AIM OF THE EXERCISE: A complete answer includes every line below with the word "este".

Saved data entries
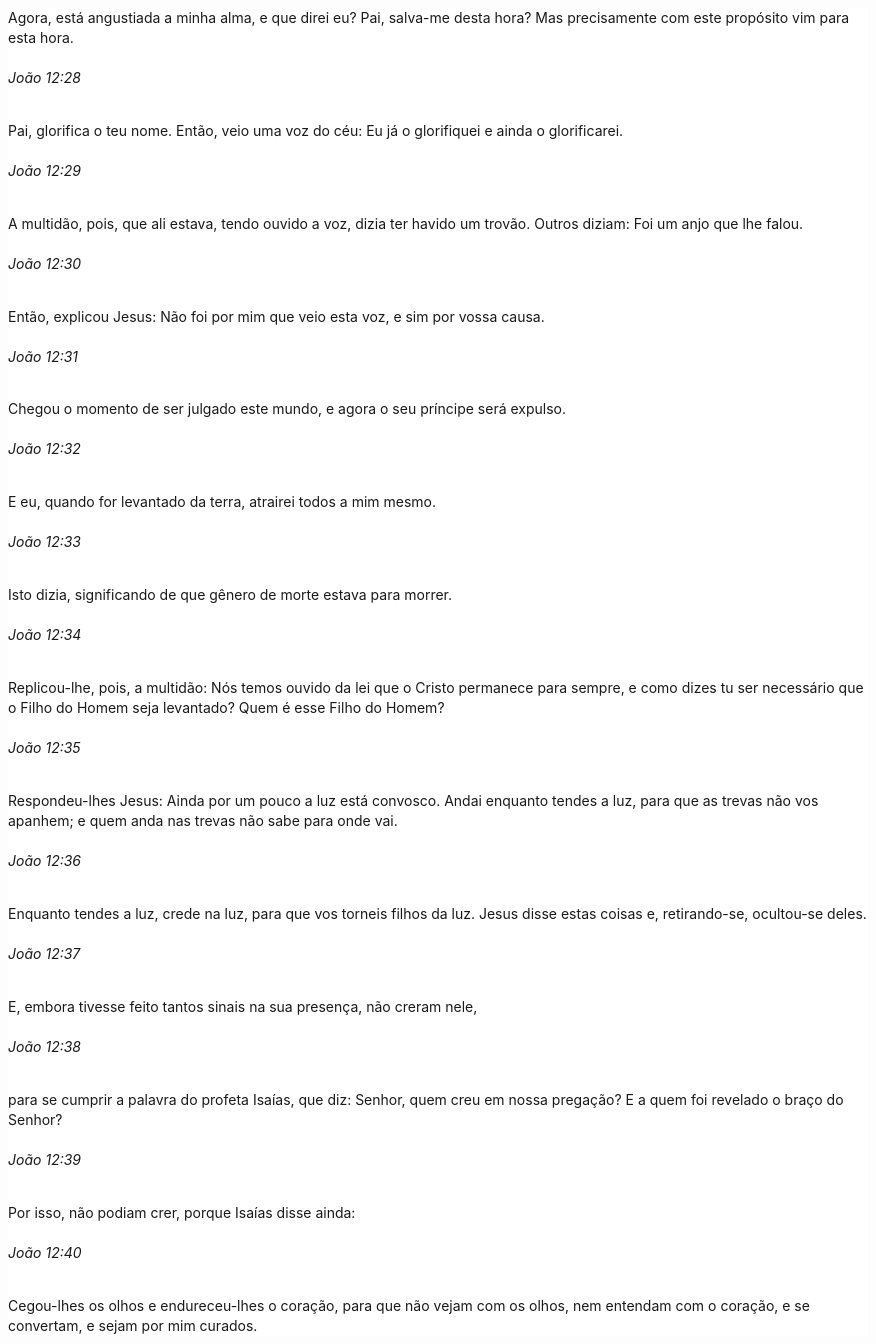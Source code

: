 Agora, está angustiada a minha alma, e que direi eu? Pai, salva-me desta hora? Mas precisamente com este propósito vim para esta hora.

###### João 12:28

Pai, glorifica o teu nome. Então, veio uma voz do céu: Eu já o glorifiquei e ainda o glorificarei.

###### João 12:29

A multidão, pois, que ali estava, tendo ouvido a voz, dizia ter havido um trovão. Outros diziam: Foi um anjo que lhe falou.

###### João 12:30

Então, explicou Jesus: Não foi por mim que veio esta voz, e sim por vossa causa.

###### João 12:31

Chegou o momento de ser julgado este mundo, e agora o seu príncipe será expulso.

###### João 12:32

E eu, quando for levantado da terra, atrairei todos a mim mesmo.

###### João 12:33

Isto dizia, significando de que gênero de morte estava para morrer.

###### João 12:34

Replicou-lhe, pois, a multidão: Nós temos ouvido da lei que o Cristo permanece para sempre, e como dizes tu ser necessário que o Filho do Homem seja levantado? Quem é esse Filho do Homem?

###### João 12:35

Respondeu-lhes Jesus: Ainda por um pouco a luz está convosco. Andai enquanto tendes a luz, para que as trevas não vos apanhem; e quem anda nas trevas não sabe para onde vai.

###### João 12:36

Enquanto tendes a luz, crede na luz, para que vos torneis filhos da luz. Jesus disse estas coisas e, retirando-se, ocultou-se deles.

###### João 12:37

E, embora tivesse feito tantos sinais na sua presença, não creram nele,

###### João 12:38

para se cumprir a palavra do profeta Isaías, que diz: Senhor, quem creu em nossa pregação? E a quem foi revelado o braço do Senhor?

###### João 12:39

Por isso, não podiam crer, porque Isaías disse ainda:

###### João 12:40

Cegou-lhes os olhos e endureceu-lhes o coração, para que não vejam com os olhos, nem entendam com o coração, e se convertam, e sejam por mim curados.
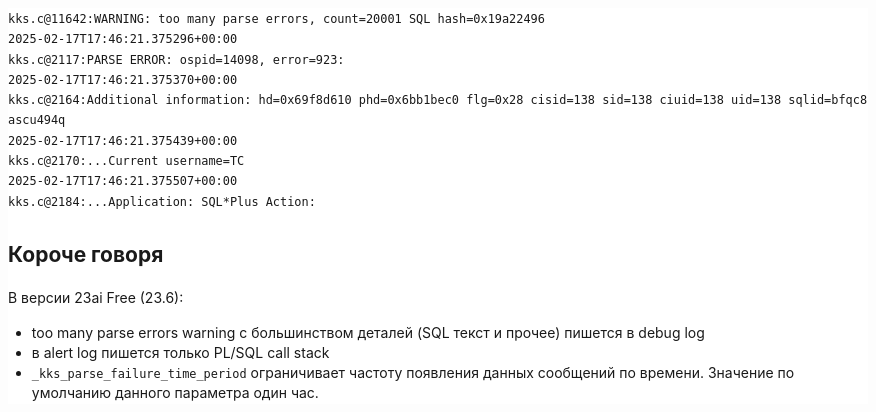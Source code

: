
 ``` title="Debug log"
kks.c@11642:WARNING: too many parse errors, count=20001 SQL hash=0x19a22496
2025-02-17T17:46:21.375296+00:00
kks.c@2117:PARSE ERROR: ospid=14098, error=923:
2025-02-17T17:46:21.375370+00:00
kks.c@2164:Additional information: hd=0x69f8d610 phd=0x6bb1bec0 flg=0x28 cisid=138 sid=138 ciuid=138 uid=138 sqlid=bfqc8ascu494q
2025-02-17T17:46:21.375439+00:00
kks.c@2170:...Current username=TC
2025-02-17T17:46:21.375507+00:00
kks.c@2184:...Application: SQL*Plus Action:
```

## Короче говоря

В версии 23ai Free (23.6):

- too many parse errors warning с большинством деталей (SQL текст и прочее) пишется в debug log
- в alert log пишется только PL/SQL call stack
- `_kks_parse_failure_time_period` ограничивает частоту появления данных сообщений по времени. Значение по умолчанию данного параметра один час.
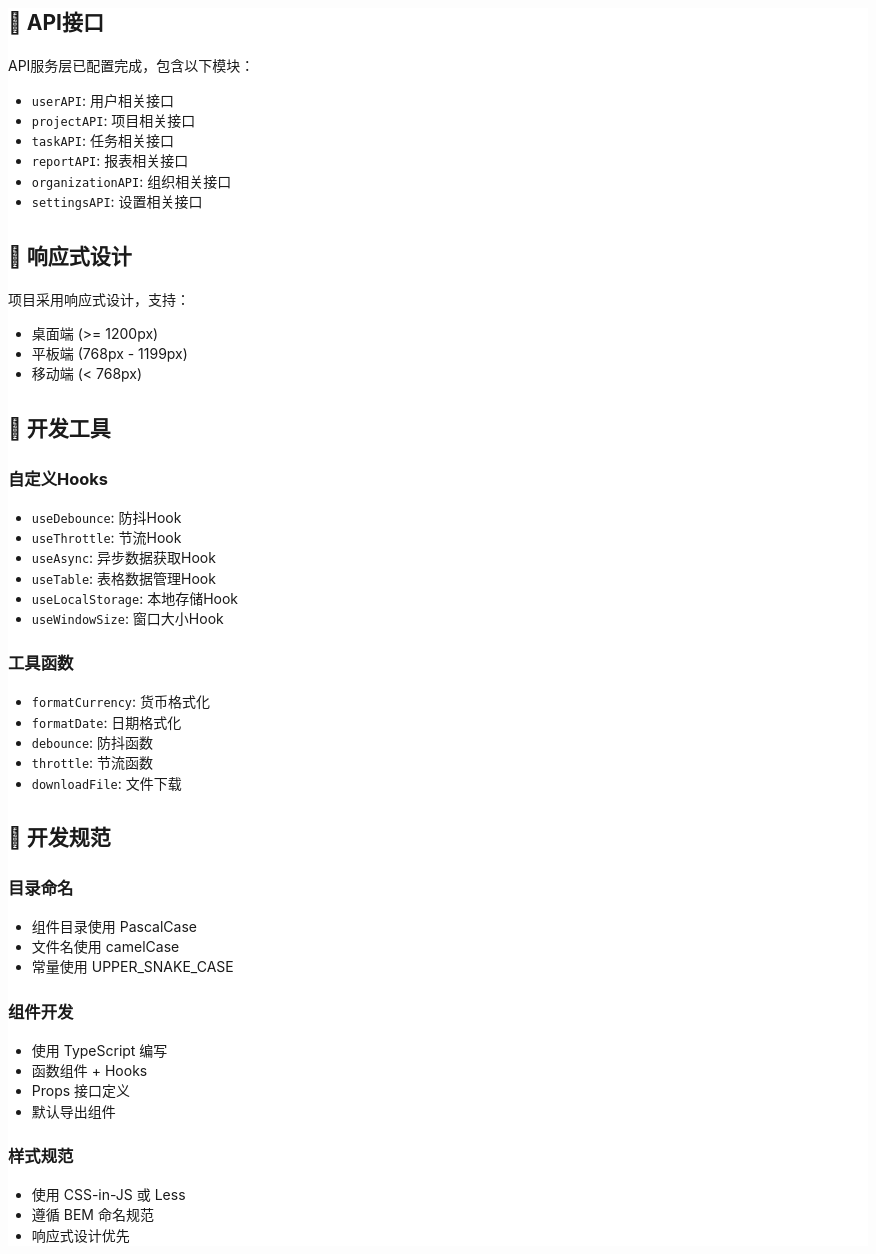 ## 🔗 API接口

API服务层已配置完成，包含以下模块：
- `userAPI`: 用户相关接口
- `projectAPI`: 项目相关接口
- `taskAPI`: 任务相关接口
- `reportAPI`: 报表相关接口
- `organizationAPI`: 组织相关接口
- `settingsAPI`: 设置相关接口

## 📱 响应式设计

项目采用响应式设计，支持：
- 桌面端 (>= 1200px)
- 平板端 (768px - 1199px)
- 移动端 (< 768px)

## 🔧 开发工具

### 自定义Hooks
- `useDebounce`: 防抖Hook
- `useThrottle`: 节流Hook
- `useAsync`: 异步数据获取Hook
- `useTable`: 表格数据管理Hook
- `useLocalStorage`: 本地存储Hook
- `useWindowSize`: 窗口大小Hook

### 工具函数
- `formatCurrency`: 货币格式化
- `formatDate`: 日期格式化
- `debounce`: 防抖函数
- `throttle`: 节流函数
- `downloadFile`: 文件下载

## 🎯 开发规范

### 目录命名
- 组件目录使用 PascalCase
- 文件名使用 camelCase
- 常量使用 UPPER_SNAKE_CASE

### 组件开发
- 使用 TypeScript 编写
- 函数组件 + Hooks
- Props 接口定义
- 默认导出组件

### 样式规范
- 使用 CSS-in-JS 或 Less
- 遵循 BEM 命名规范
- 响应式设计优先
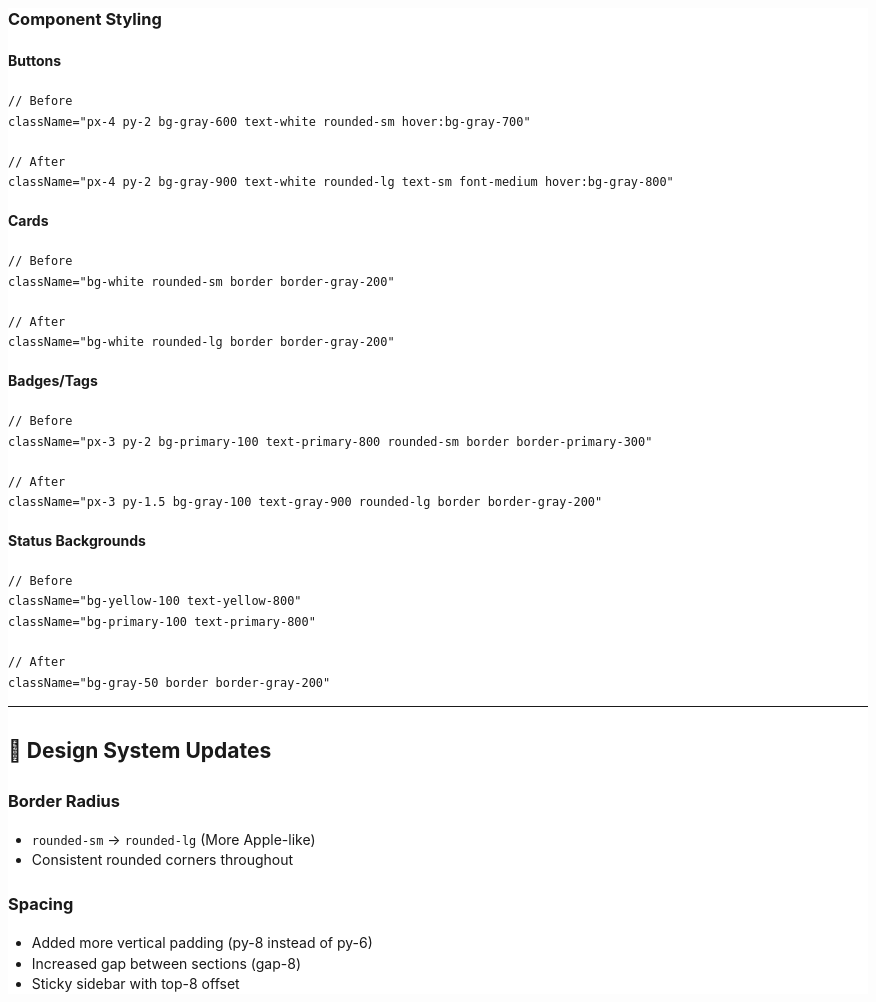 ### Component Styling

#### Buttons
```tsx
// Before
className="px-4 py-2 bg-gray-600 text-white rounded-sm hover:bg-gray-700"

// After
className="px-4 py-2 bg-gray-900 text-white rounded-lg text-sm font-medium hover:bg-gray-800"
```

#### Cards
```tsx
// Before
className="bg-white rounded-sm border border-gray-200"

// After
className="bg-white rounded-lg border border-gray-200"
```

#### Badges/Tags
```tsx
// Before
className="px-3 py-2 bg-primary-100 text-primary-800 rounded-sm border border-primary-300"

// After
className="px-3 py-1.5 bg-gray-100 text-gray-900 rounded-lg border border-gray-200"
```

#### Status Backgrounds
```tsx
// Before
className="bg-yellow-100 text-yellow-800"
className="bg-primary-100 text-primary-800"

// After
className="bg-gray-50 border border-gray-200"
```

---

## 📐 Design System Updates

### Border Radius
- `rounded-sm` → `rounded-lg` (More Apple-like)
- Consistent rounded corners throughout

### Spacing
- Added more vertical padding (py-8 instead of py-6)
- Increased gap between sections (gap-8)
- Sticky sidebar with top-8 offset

EXERCISE RESPONSE:
: Agora, está angustiada a minha alma, e que direi eu? Pai, salva-me desta hora? Mas precisamente com este propósito vim para esta hora.
Chegou o momento de ser julgado este mundo, e agora o seu príncipe será expulso.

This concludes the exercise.